There he was, back in 1989: young, dynamic, anchoring News at Ten from atop a crumbling Berlin Wall, the country holding its breath as he informed us that Communism was dead. And here he is, five years on: not quite so young, dressed in a silly helmet, piloting a Ford round Brands Hatch and announcing the sensational news that 'driving fast on the road can be very dangerous. So if you like the thrill of fast cars, stick to the race track.'
Presumably Stewart was recruited by Carlton Television in an attempt to graft some gravitas on to Police Stop] (ITV). After this, the Stewart gravitas account looks in need of some rapid deposits. There is no denying that pictures of multiple pile-ups, horses cavorting down the M25, and bonkers drivers reversing up the hard shoulder make arresting viewing. The first time you see them. The best of last night's footage, however, had been aired on the news months ago when the police first released the prime cuts from their surveillance cameras for wider viewing. And the stuff that wasn't seen then would barely have made it on to that video someone made a few years ago of driving round the M25 (a van doing just that, albeit pursued by half the Met, took up much of last night's show).
No amount of jollying up as a sort of You've Been Framed for the Taking Without Owner's Consent classes could disguise the fact that the material was old, old, old. To put Alastair Stewart behind the wheel was to compound the crime.
It would have been dire enough if his jaunty commentary was simply risible - 'And if anyone wondered how crop circles come about,' he said over footage of a stolen Range Rover careering through a cornfield, 'that's as good an explanation as any.' But at times, Stewart exhibited a level of enthusiasm that John Motson would be pushed to match.
'Let's have a look at that again,' he salivated as an M6 mass-smash was replayed in slo-mo. 'That was one of the worst pile-ups ever recorded by police cameras.'
Any of the drivers involved would have been most comforted to learn that their close encounter with bumper and panelling was no run-of-the-mill event.
Programme controllers wishing to dispose of warmed-over leftovers of this kind, would, after last night, know precisely who to call.
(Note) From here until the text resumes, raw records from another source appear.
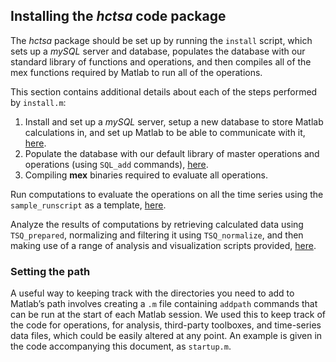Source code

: ## Installing the *hctsa* code package

The *hctsa* package should be set up by running the `install` script, which sets up a *mySQL* server and database, populates the database with our standard library of functions and operations, and then compiles all of the mex functions required by Matlab to run all of the operations.

<!--## Setting up-->
<!--{#sec:SettingUp}-->

<!--This section describes initial tasks that one must perform once, to set up the *mySQL* database and its interface with Matlab.-->


This section contains additional details about each of the steps performed by `install.m`:

1. Install and set up a *mySQL* server, setup a new database to store Matlab calculations in, and set up Matlab to be able to communicate with it, [here](mysql_database.md).
2. Populate the database with our default library of master operations and operations (using `SQL_add` commands), [here](populating.md).
3. Compiling **mex** binaries required to evaluate all operations.


Run computations to evaluate the operations on all the time series using the `sample_runscript` as a template, [here](computing_runscripts.md).

Analyze the results of computations by retrieving calculated data using `TSQ_prepared`, normalizing and filtering it using `TSQ_normalize`, and then making use of a range of analysis and visualization scripts provided, [here](analyzing.md).

### Setting the path
<!-- {#sec:settingPath} -->

A useful way to keeping track with the directories you need to add to Matlab’s path involves creating a `.m` file containing `addpath` commands that can be run at the start of each Matlab session.
We used this to keep track of the code for operations, for analysis, third-party toolboxes, and time-series data files, which could be easily altered at any point.
An example is given in the code accompanying this document, as `startup.m`.
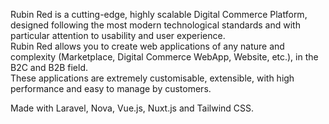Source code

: Rubin Red is a cutting-edge, highly scalable Digital Commerce Platform, designed following the most modern technological standards and with particular attention to usability and user experience.<br>
Rubin Red allows you to create web applications of any nature and complexity (Marketplace, Digital Commerce WebApp, Website, etc.), in the B2C and B2B field. <br>
These applications are extremely customisable, extensible, with high performance and easy to manage by customers.

Made with Laravel, Nova, Vue.js, Nuxt.js and Tailwind CSS.
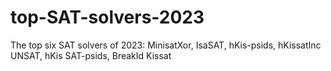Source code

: # top-SAT-solvers-2023
The top six SAT solvers of 2023: MinisatXor, IsaSAT, hKis-psids, hKissatInc UNSAT, hKis SAT-psids, BreakId Kissat
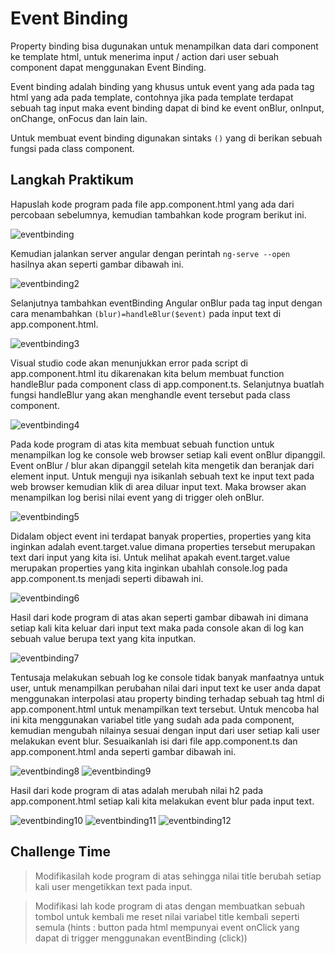 # Event Binding

Property binding bisa dugunakan untuk menampilkan data dari component ke template html, untuk menerima input / action dari user sebuah component dapat menggunakan Event Binding.

Event binding adalah binding yang khusus untuk event yang ada pada tag html yang ada pada template, contohnya jika pada template terdapat sebuah tag input maka event binding dapat di bind ke event onBlur, onInput, onChange, onFocus dan lain lain.

Untuk membuat event binding digunakan sintaks `()` yang di berikan sebuah fungsi pada class component.

## Langkah Praktikum

Hapuslah kode program pada file app.component.html yang ada dari percobaan sebelumnya, kemudian tambahkan kode program berikut ini.

![eventbinding](diagrams/eventbinding1.png)

Kemudian jalankan server angular dengan perintah `ng-serve --open` hasilnya akan seperti gambar dibawah ini.

![eventbinding2](diagrams/eventbinding2.png)

Selanjutnya tambahkan eventBinding Angular onBlur pada tag input dengan cara menambahkan `(blur)=handleBlur($event)` pada input text di app.component.html.

![eventbinding3](diagrams/eventbinding3.png)

Visual studio code akan menunjukkan error pada script di app.component.html itu dikarenakan kita belum membuat function handleBlur pada component class di app.component.ts. Selanjutnya buatlah fungsi handleBlur yang akan menghandle event tersebut pada class component.

![eventbinding4](diagrams/eventbinding4.png)

Pada kode program di atas kita membuat sebuah function untuk menampilkan log ke console web browser setiap kali event onBlur dipanggil. Event onBlur / blur akan dipanggil setelah kita mengetik dan beranjak dari element input. Untuk menguji nya isikanlah sebuah text ke input text pada web browser kemudian klik di area diluar input text. Maka browser akan menampilkan log berisi nilai event yang di trigger oleh onBlur.

![eventbinding5](diagrams/eventbinding5.png)

Didalam object event ini terdapat banyak properties, properties yang kita inginkan adalah event.target.value dimana properties tersebut merupakan text dari input yang kita isi. Untuk melihat apakah event.target.value merupakan properties yang kita inginkan ubahlah console.log pada app.component.ts menjadi seperti dibawah ini.

![eventbinding6](diagrams/eventbinding6.png)

Hasil dari kode program di atas akan seperti gambar dibawah ini dimana setiap kali kita keluar dari input text maka pada console akan di log kan sebuah value berupa text yang kita inputkan.

![eventbinding7](diagrams/eventbinding7.png)

Tentusaja melakukan sebuah log ke console tidak banyak manfaatnya untuk user, untuk menampilkan perubahan nilai dari input text ke user anda dapat menggunakan interpolasi atau property binding terhadap sebuah tag html di app.component.html untuk menampilkan text tersebut. Untuk mencoba hal ini kita menggunakan variabel title yang sudah ada pada component, kemudian mengubah nilainya sesuai dengan input dari user setiap kali user melakukan event blur. Sesuaikanlah isi dari file app.component.ts dan app.component.html anda seperti gambar dibawah ini.

![eventbinding8](diagrams/eventbinding8.png)
![eventbinding9](diagrams/eventbinding9.png)

Hasil dari kode program di atas adalah merubah nilai h2 pada app.component.html setiap kali kita melakukan event blur pada input text.

![eventbinding10](diagrams/eventbinding10.png)
![eventbinding11](diagrams/eventbinding11.png)
![eventbinding12](diagrams/eventbinding12.png)

## Challenge Time

> Modifikasilah kode program di atas sehingga nilai title berubah setiap kali user mengetikkan text pada input.

> Modifikasi lah kode program di atas dengan membuatkan sebuah tombol untuk kembali me reset nilai variabel title kembali seperti semula (hints : button pada html mempunyai event onClick yang dapat di trigger menggunakan eventBinding (click))
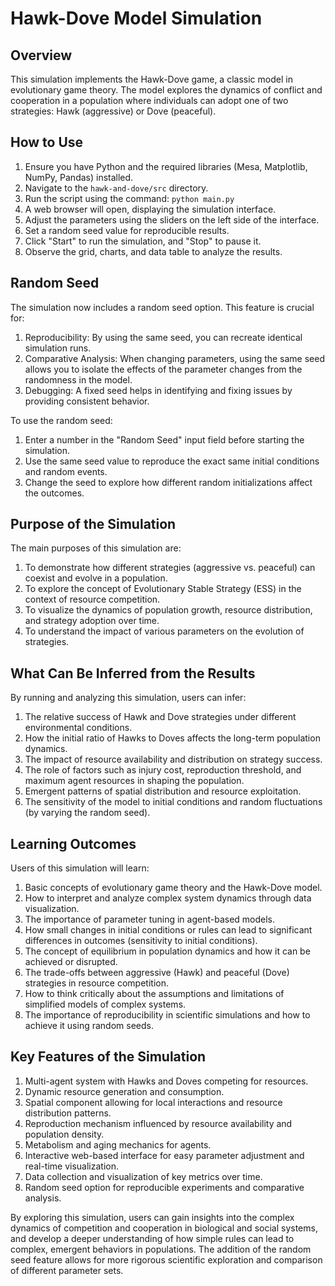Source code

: # Hawk-Dove Model Simulation

## Overview

This simulation implements the Hawk-Dove game, a classic model in evolutionary game theory. The model explores the dynamics of conflict and cooperation in a population where individuals can adopt one of two strategies: Hawk (aggressive) or Dove (peaceful).

## How to Use

1. Ensure you have Python and the required libraries (Mesa, Matplotlib, NumPy, Pandas) installed.
2. Navigate to the `hawk-and-dove/src` directory.
3. Run the script using the command: `python main.py`
4. A web browser will open, displaying the simulation interface.
5. Adjust the parameters using the sliders on the left side of the interface.
6. Set a random seed value for reproducible results.
7. Click "Start" to run the simulation, and "Stop" to pause it.
8. Observe the grid, charts, and data table to analyze the results.

## Random Seed

The simulation now includes a random seed option. This feature is crucial for:

1. Reproducibility: By using the same seed, you can recreate identical simulation runs.
2. Comparative Analysis: When changing parameters, using the same seed allows you to isolate the effects of the parameter changes from the randomness in the model.
3. Debugging: A fixed seed helps in identifying and fixing issues by providing consistent behavior.

To use the random seed:

1. Enter a number in the "Random Seed" input field before starting the simulation.
2. Use the same seed value to reproduce the exact same initial conditions and random events.
3. Change the seed to explore how different random initializations affect the outcomes.

## Purpose of the Simulation

The main purposes of this simulation are:

1. To demonstrate how different strategies (aggressive vs. peaceful) can coexist and evolve in a population.
2. To explore the concept of Evolutionary Stable Strategy (ESS) in the context of resource competition.
3. To visualize the dynamics of population growth, resource distribution, and strategy adoption over time.
4. To understand the impact of various parameters on the evolution of strategies.

## What Can Be Inferred from the Results

By running and analyzing this simulation, users can infer:

1. The relative success of Hawk and Dove strategies under different environmental conditions.
2. How the initial ratio of Hawks to Doves affects the long-term population dynamics.
3. The impact of resource availability and distribution on strategy success.
4. The role of factors such as injury cost, reproduction threshold, and maximum agent resources in shaping the population.
5. Emergent patterns of spatial distribution and resource exploitation.
6. The sensitivity of the model to initial conditions and random fluctuations (by varying the random seed).

## Learning Outcomes

Users of this simulation will learn:

1. Basic concepts of evolutionary game theory and the Hawk-Dove model.
2. How to interpret and analyze complex system dynamics through data visualization.
3. The importance of parameter tuning in agent-based models.
4. How small changes in initial conditions or rules can lead to significant differences in outcomes (sensitivity to initial conditions).
5. The concept of equilibrium in population dynamics and how it can be achieved or disrupted.
6. The trade-offs between aggressive (Hawk) and peaceful (Dove) strategies in resource competition.
7. How to think critically about the assumptions and limitations of simplified models of complex systems.
8. The importance of reproducibility in scientific simulations and how to achieve it using random seeds.

## Key Features of the Simulation

1. Multi-agent system with Hawks and Doves competing for resources.
2. Dynamic resource generation and consumption.
3. Spatial component allowing for local interactions and resource distribution patterns.
4. Reproduction mechanism influenced by resource availability and population density.
5. Metabolism and aging mechanics for agents.
6. Interactive web-based interface for easy parameter adjustment and real-time visualization.
7. Data collection and visualization of key metrics over time.
8. Random seed option for reproducible experiments and comparative analysis.

By exploring this simulation, users can gain insights into the complex dynamics of competition and cooperation in biological and social systems, and develop a deeper understanding of how simple rules can lead to complex, emergent behaviors in populations. The addition of the random seed feature allows for more rigorous scientific exploration and comparison of different parameter sets.
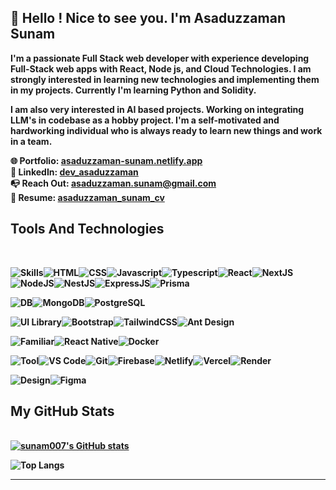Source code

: ## 👋 Hello ! Nice to see you. I'm  <strong>Asaduzzaman Sunam <strong/>
<p>
I'm a passionate Full Stack web developer with experience developing Full-Stack web apps with React, Node js, and Cloud Technologies. I am strongly interested in learning new technologies and implementing them in my projects. Currently I'm learning Python and Solidity.
<p/>

<p>
 I am also very interested in AI based projects. Working on integrating LLM's in codebase as a hobby project. I'm a self-motivated and hardworking individual who is always ready to learn new things and work in a team.
<p/>

🌐 Portfolio: [asaduzzaman-sunam.netlify.app](https://asaduzzaman-sunam.netlify.app/) <br/>
🔗 LinkedIn: [dev_asaduzzaman](https://www.linkedin.com/in/dev-asaduzzaman) <br/>
📭 Reach Out: asaduzzaman.sunam@gmail.com <br/>
🚀 Resume: [asaduzzaman_sunam_cv](https://drive.google.com/file/d/1Hmxqs_EYGzDg1IdHuoLNjpMkHmrdiobJ/view?usp=drive_link)
<br/>

## Tools And Technologies
<br/>

<img src="https://img.shields.io/badge/Skills-424242?style=for-the-badge" alt="Skills" /><img src="https://img.shields.io/badge/HTML-000000?style=for-the-badge&logo=HTML5" alt="HTML" /><img src="https://img.shields.io/badge/CSS-000000?style=for-the-badge&logo=CSS3" alt="CSS" /><img src="https://img.shields.io/badge/Javascript-000000?style=for-the-badge&logo=Javascript" alt="Javascript" /><img src="https://img.shields.io/badge/Typescript-000000?style=for-the-badge&logo=Typescript" alt="Typescript" /><img src="https://img.shields.io/badge/React-000000?style=for-the-badge&logo=React" alt="React" /><img src="https://img.shields.io/badge/NextJS-000000?style=for-the-badge&logo=Next.JS" alt="NextJS" /><img src="https://img.shields.io/badge/NodeJS-000000?style=for-the-badge&logo=Node.js" alt="NodeJS" /><img src="https://img.shields.io/badge/NestJs-000000?style=for-the-badge&logo=Nestjs" alt="NestJS" /><img src="https://img.shields.io/badge/ExpressJS-000000?style=for-the-badge&logo=express" alt="ExpressJS" /><img src="https://img.shields.io/badge/Prisma-000000?style=for-the-badge&logo=prisma" alt="Prisma" />

<img src="https://img.shields.io/badge/Databse-424242?style=for-the-badge" alt="DB" /><img src="https://img.shields.io/badge/MongoDB-000000?style=for-the-badge&logo=MongoDB" alt="MongoDB" /><img src="https://img.shields.io/badge/Postgresql-000000?style=for-the-badge&logo=PostgreSQL" alt="PostgreSQL" />

<img src="https://img.shields.io/badge/Ui%20Library-424242?style=for-the-badge" alt="UI Library" /><img src="https://img.shields.io/badge/Bootstrap-000000?style=for-the-badge&logo=Bootstrap" alt="Bootstrap" /><img src="https://img.shields.io/badge/TailwindCSS-000000?style=for-the-badge&logo=Tailwind-CSS" alt="TailwindCSS" /><img src="https://img.shields.io/badge/Ant%20Design-000000?style=for-the-badge&logo=Antdesign" alt="Ant Design" />


<img src="https://img.shields.io/badge/Familiar-424242?style=for-the-badge" alt="Familiar" /><img src="https://img.shields.io/badge/React%20Native-000000?style=for-the-badge&logo=React" alt="React Native" /><img src="https://img.shields.io/badge/Docker-000000?style=for-the-badge&logo=Docker" alt="Docker" />

<img src="https://img.shields.io/badge/Tool-424242?style=for-the-badge" alt="Tool" /><img src="https://img.shields.io/badge/VS%20Code-000000?style=for-the-badge&logo=visual-studio-code" alt="VS Code" /><img src="https://img.shields.io/badge/Git-000000?style=for-the-badge&logo=Git" alt="Git" /><img src="https://img.shields.io/badge/Firebase-000000?style=for-the-badge&logo=Firebase" alt="Firebase" /><img src="https://img.shields.io/badge/Netlify-000000?style=for-the-badge&logo=Netlify" alt="Netlify" /><img src="https://img.shields.io/badge/Vercel-000000?style=for-the-badge&logo=Vercel" alt="Vercel" /><img src="https://img.shields.io/badge/Render-000000?style=for-the-badge&logo=Render" alt="Render" />

<img src="https://img.shields.io/badge/Design-424242?style=for-the-badge" alt="Design" /><img src="https://img.shields.io/badge/Figma-000000?style=for-the-badge&logo=Figma" alt="Figma" />
<br/>

## My GitHub Stats
<br/>
<a href="http://www.github.com/sunam007"><img src="https://github-readme-stats.vercel.app/api?username=sunam007&show_icons=true&hide=prs,issues,&count_private=true&title_color=0891b2&text_color=ffffff&icon_color=0891b2&bg_color=1c1917&hide_border=true&hide_rank=true&rank_icon=github&text_bold=false" alt="sunam007's GitHub stats" /></a>

![Top Langs](https://github-readme-stats.vercel.app/api/top-langs/?username=sunam007&layout=compact&langs_count=5&title_color=0891b2&text_color=ffffff&icon_color=0891b2&bg_color=1c1917&hide_border=true&locale=en&custom_title=Top%20Languages&hide_progress=true&hide=mdx,batchfile)

---

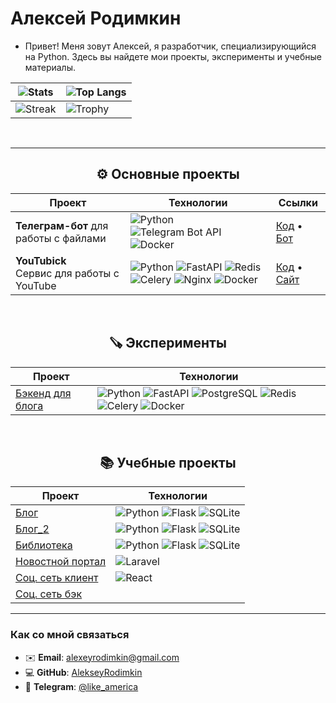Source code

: # Алексей Родимкин

- Привет! Меня зовут Алексей, я разработчик, специализирующийся на Python. Здесь вы найдете мои проекты, эксперименты и учебные материалы.

<div align="center">

| ![Stats](https://github-readme-stats.vercel.app/api?username=AlekseyRodimkin&show_icons=true&theme=radical&hide_title=true) | ![Top Langs](https://github-readme-stats.vercel.app/api/top-langs/?username=AlekseyRodimkin&layout=compact&theme=radical&hide_title=true) |
|-----------------------------------------------------------------------------------------------------------------------------|-------------------------------------------------------------------------------------------------------------------------------------------|
| ![Streak](https://github-readme-streak-stats.herokuapp.com/?user=AlekseyRodimkin&theme=radical)                             | ![Trophy](https://github-profile-trophy.vercel.app/?username=AlekseyRodimkin&theme=radical&row=2&column=3)                                |
</div>

<br>

---

<div align="center">
  
## ⚙️ Основные проекты

| Проект | Технологии | Ссылки |
|--------|------------|--------|
| **Телеграм-бот** для работы с файлами | ![Python](https://img.shields.io/badge/Python-3776AB?logo=python&logoColor=white) ![Telegram Bot API](https://img.shields.io/badge/Telegram_Bot_API-26A5E4?logo=telegram) ![Docker](https://img.shields.io/badge/Docker-2496ED?logo=docker&logoColor=white)| [Код](https://github.com/AlekseyRodimkin/bot_convert) • [Бот](https://t.me/not_file_bot) |
| **YouTubick**<br>Сервис для работы с YouTube | ![Python](https://img.shields.io/badge/Python-3776AB?logo=python&logoColor=white) ![FastAPI](https://img.shields.io/badge/FastAPI-009688?logo=fastapi&logoColor=white) ![Redis](https://img.shields.io/badge/Redis-DC382D?logo=redis&logoColor=white) ![Celery](https://img.shields.io/badge/Celery-37814A?logo=celery&logoColor=white) ![Nginx](https://img.shields.io/badge/Nginx-009639?logo=nginx&logoColor=white) ![Docker](https://img.shields.io/badge/Docker-2496ED?logo=docker&logoColor=white)| [Код](https://github.com/AlekseyRodimkin/YouTubick) • [Сайт](https://youtubick.ru/) |
</div>

<br>

<div align="center">
  
## 🪚 Эксперименты

| Проект | Технологии |
|--------|------------|
| [Бэкенд для блога](https://github.com/AlekseyRodimkin/fastapi_blog) | ![Python](https://img.shields.io/badge/Python-3776AB?logo=python&logoColor=white) ![FastAPI](https://img.shields.io/badge/FastAPI-009688?logo=fastapi&logoColor=white) ![PostgreSQL](https://img.shields.io/badge/PostgreSQL-4169E1?logo=postgresql) ![Redis](https://img.shields.io/badge/Redis-DC382D?logo=redis&logoColor=white) ![Celery](https://img.shields.io/badge/Celery-37814A?logo=celery&logoColor=white) ![Docker](https://img.shields.io/badge/Docker-2496ED?logo=docker&logoColor=white)|
</div>

<br>

<div align="center">
  
## 📚 Учебные проекты

| Проект         | Технологии       |
|----------------|------------------|
|[Блог](https://github.com/AlekseyRodimkin/flask_blog)  | ![Python](https://img.shields.io/badge/Python-3776AB?logo=python&logoColor=white) ![Flask](https://img.shields.io/badge/Flask-000000?logo=flask) ![SQLite](https://img.shields.io/badge/SQLite-003B57?logo=sqlite)|
|[Блог_2](https://github.com/AlekseyRodimkin/flask_blog_2)  | ![Python](https://img.shields.io/badge/Python-3776AB?logo=python&logoColor=white) ![Flask](https://img.shields.io/badge/Flask-000000?logo=flask) ![SQLite](https://img.shields.io/badge/SQLite-003B57?logo=sqlite)|
| [Библиотека](https://github.com/AlekseyRodimkin/flask_booksStore)  | ![Python](https://img.shields.io/badge/Python-3776AB?logo=python&logoColor=white) ![Flask](https://img.shields.io/badge/Flask-000000?logo=flask) ![SQLite](https://img.shields.io/badge/SQLite-003B57?logo=sqlite)
| [Новостной портал](https://github.com/AlekseyRodimkin/Laravel_news) | ![Laravel](https://img.shields.io/badge/Laravel-FF2D20?logo=laravel&logoColor=white)|
| [Соц. сеть клиент](https://github.com/AlekseyRodimkin/bloknot_social_client)|![React](https://img.shields.io/badge/React-61DAFB?logo=react&logoColor=black)|
| [Соц. сеть бэк](https://github.com/AlekseyRodimkin/bloknot_social_back)||
</div>

---

### Как со мной связаться

- ✉️ **Email**: [alexeyrodimkin@gmail.com](mailto:alexeyrodimkin@gmail.com)
- 💻 **GitHub**: [AlekseyRodimkin](https://github.com/AlekseyRodimkin)
- 📱 **Telegram**: [@like_america](https://t.me/like_america)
'It's a simple enough system,' explained Edward Woodward to a newcomer on the refuse collection round that forms the focus of Common as Muck (BBC 1). 'People lob crap in the bins and we lob it in there.'
Common as Muck treads in the well- worn foot-steps of Auf Weidershen, Pet; a series out to show that lowly jobs can have as much dramatic charge as being MPs, casualty doctors or, indeed, newsreaders. But the first episode suggested it might well succeed: this was a diamond in the crap.
There were lots of things to enjoy - Woodward and Roy Hudd enjoying themselves hugely, a plot that worked, a comedy pay-off that made you laugh - but the most unexpected was the emergence of real characters. Neil Dudgeon as Ken, in particular, might have created a working-class self-destruct to match Bernard Hill's Yosser Hughes in Boys From the Black Stuff.
The only worrying thing was this. As the lads' van hurtled through the un-named Yorkshire town where the series was set, its back end ablaze, there appeared to be a car following behind. And wasn't that Alastair Stewart driving?